What’s Your Theme Song?

Traveling the other day, I was struck, once again, by the overwhelming percentage of passers-by who wear earphones or buds. At a busy airport concourse, I guessed that probably six out of every 10 people were listening — to what?  Rock music? A book on tape?  An NPR podcast?  The Vienna Symphony?  No way to know.

The cumulative effect of this phenomenon is that it creates a privacy zone around anyone who happens to have earbuds lodged in their ears.  It’s a much more formidable “don’t bother me” barrier than, say, a scowl, because you can defuse a mean glance with a pleasant smile or a nod of passivity.  But someone who is lost in sound is usually oblivious to the sea of humanity surging by.  It really becomes challenging to even gain their attention, much less eye contact. The result is like the proverbial ship passing in the fog. People with earphones move near by, close and yet distant: there, but practically speaking, not.

Well and good.  However, the widespread use of ear devices does suggest yet another diminishment of what we used to call “society,” as the term was employed to describe the interactions and communications among neighbors, colleagues, and even total strangers.  Think about it:  how many times in the past week have you actually said “hello” to someone on the street, standing in line at the grocery checkout, or waiting to pass through airport security.  We’ve apparently concluded that extending such an old-fashioned pleasantry might be construed as something more sinister, like a pick-up line at a bar, or that there might be some sort of hidden agenda lurking behind the greeting.  Better not to become involved.  Earphones help create and maintain the proper distance.

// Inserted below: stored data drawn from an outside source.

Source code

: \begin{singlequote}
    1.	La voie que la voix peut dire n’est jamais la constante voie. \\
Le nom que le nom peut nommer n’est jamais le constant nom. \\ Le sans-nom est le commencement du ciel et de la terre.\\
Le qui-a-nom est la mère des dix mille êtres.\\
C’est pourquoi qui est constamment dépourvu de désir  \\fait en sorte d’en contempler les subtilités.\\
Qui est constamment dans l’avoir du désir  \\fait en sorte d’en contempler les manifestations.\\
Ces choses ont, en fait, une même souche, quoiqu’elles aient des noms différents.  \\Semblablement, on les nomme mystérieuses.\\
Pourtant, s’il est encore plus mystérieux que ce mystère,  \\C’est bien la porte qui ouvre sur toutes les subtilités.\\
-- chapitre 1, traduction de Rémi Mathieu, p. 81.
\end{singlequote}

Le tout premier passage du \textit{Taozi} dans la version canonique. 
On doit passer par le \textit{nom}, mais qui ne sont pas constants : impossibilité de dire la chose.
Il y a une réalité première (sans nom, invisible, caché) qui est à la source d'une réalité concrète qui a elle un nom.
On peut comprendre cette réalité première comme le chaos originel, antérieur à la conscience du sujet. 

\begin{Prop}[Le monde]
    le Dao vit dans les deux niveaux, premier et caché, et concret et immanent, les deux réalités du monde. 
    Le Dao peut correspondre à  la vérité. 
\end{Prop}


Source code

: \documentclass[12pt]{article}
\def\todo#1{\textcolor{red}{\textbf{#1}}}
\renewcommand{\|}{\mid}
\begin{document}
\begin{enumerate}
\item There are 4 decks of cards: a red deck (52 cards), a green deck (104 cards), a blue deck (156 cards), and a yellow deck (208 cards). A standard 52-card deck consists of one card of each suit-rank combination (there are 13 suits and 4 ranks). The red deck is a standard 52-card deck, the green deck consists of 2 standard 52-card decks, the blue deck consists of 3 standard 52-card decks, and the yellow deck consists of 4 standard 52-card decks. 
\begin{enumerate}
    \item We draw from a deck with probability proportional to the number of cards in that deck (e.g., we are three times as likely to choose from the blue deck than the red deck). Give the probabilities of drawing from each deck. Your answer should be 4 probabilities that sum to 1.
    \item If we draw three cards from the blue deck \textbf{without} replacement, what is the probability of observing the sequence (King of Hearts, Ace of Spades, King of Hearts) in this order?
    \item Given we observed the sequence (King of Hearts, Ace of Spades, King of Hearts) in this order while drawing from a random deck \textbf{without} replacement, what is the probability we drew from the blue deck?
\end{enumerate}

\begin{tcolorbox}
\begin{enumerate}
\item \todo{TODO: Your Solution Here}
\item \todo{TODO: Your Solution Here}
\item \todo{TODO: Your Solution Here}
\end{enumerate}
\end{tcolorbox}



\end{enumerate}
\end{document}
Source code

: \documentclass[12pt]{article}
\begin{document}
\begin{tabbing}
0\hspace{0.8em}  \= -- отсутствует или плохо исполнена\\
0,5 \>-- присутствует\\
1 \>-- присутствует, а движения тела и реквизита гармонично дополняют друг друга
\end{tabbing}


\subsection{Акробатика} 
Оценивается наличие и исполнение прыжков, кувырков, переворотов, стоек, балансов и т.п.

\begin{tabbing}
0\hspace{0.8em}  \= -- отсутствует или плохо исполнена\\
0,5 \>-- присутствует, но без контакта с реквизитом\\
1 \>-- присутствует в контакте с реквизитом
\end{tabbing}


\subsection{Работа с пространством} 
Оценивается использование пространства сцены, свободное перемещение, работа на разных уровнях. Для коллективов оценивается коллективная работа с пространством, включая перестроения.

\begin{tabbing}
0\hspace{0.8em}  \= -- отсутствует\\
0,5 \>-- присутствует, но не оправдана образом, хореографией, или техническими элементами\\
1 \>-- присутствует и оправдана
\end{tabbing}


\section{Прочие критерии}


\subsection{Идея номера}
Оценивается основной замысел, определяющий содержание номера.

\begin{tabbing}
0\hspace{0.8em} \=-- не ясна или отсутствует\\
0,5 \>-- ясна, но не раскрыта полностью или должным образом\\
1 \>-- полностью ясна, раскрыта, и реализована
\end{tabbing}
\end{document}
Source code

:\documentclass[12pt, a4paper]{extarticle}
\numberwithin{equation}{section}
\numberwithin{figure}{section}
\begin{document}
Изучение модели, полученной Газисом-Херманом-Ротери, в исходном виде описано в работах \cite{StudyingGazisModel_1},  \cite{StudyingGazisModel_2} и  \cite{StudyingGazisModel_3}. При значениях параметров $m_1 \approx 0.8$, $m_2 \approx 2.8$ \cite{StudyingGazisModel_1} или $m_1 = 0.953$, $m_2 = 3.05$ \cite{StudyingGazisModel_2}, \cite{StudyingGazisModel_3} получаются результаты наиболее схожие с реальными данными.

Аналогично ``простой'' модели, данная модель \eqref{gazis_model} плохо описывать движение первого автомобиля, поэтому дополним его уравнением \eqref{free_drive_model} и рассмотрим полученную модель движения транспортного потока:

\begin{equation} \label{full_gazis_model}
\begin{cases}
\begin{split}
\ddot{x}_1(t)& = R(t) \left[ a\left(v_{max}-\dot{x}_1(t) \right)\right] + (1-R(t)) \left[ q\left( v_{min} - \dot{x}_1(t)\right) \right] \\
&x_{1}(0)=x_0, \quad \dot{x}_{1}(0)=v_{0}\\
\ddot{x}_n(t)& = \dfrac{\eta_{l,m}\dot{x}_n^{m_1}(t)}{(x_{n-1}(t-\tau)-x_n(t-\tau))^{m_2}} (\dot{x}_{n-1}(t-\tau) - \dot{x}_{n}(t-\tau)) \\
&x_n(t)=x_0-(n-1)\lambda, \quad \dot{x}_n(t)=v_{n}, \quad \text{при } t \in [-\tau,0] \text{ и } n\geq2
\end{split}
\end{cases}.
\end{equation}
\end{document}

I prefer a more benign explanation:  folks wrap their heads in earphones because they need background theme music to get them through their mundane days.  Thanks to movies, especially, we’ve become accustomed to “theme” music to drive our emotions and signal our thoughts. Hollywood producers are especially adept, these days, at choosing just the right cuts from just the most appropriate pop artists to help set off or accentuate the expressions of the actors on the screen.  The effect, I think, is to prompt the rest of us non-actors to conclude that if it works in the movies, it can work for us.  The results are magical: we’re sitting in a plane awaiting take-off and a song pops up on our iPod (one we forgotten we had downloaded). Suddenly, we are transported to some plateau that is clearly different and much less boring than we would normally experience as the jet trundles down the runway.   Music pulsating into our ears helps define who we are and, more fundamentally, who we had once set out to be.

It’s a wondrous transformation, like moving from gray winter to green spring.  The only problem is that, with earphones, it’s like being in the movies by yourself.